Swapna Barman realises the dream of hometown Denguajhar

This was the first time that North Bengal came to rejoice success in a major international athletic event.

Indian athlete Swapna Barman (R) celebrates after winning the gold medal in the women's Heptathlon event at the 18th Asian Games.   -  PTI

The sleepy town of Denguajhar near Jalpaiguri buzzed of activity as the news of Swapna Barman winning the Asian Games heptathlon gold reached the place.
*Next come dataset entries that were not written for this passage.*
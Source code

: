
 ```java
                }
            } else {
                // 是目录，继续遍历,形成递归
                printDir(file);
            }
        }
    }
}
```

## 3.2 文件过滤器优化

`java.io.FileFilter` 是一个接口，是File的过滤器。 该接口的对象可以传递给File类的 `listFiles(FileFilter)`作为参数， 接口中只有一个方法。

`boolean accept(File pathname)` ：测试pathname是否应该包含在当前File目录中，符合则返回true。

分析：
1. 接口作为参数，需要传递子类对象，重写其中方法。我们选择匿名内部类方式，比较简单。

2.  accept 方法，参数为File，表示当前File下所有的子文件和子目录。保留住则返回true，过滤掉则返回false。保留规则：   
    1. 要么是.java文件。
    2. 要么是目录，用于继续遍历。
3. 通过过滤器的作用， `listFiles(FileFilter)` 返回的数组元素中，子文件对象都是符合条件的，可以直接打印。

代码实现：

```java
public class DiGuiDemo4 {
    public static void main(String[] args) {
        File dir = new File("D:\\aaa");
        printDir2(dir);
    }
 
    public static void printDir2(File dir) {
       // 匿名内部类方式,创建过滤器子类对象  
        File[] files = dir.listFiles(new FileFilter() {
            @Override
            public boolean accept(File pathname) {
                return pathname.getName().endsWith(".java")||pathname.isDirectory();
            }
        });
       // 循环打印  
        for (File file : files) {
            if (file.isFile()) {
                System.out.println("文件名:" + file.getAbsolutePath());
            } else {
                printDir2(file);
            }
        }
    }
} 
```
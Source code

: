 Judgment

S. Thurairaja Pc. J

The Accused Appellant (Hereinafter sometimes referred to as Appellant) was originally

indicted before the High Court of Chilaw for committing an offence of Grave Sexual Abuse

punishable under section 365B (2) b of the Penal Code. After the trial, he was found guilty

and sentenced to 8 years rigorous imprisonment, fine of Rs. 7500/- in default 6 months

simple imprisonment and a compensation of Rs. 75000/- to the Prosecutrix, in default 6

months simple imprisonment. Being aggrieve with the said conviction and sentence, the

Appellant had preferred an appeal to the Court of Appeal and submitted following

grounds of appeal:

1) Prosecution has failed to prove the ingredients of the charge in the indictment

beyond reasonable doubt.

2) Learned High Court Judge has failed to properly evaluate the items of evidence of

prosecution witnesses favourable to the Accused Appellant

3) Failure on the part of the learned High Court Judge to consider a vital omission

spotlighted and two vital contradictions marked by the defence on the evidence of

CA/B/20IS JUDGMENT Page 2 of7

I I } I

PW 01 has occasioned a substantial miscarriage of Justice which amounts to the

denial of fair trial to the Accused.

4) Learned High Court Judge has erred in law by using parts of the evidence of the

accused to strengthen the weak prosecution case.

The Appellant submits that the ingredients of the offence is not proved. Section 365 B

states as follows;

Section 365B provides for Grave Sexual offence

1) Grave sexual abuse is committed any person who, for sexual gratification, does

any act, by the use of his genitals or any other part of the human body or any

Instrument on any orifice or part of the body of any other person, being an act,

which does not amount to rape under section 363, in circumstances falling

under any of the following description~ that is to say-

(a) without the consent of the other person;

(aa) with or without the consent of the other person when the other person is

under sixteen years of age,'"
The scene outside Swapna's house after she won Asian Games heptathlon gold.   -  Special Arrangement

 

This was the first time that North Bengal came to rejoice success in a major international athletic event. “Swapna has proved the faith we had on her ability ever since she joined our coaching system as a kid,” said the Jalpaiguri District Sports Association’s athletics secretary Ujjal Das Choudhury.

READ: Swapna, the athlete with 12 toes, bags gold

Harishankar Roy, who held the national record in men’s high jump for a considerable period of time, was the last big name from the region.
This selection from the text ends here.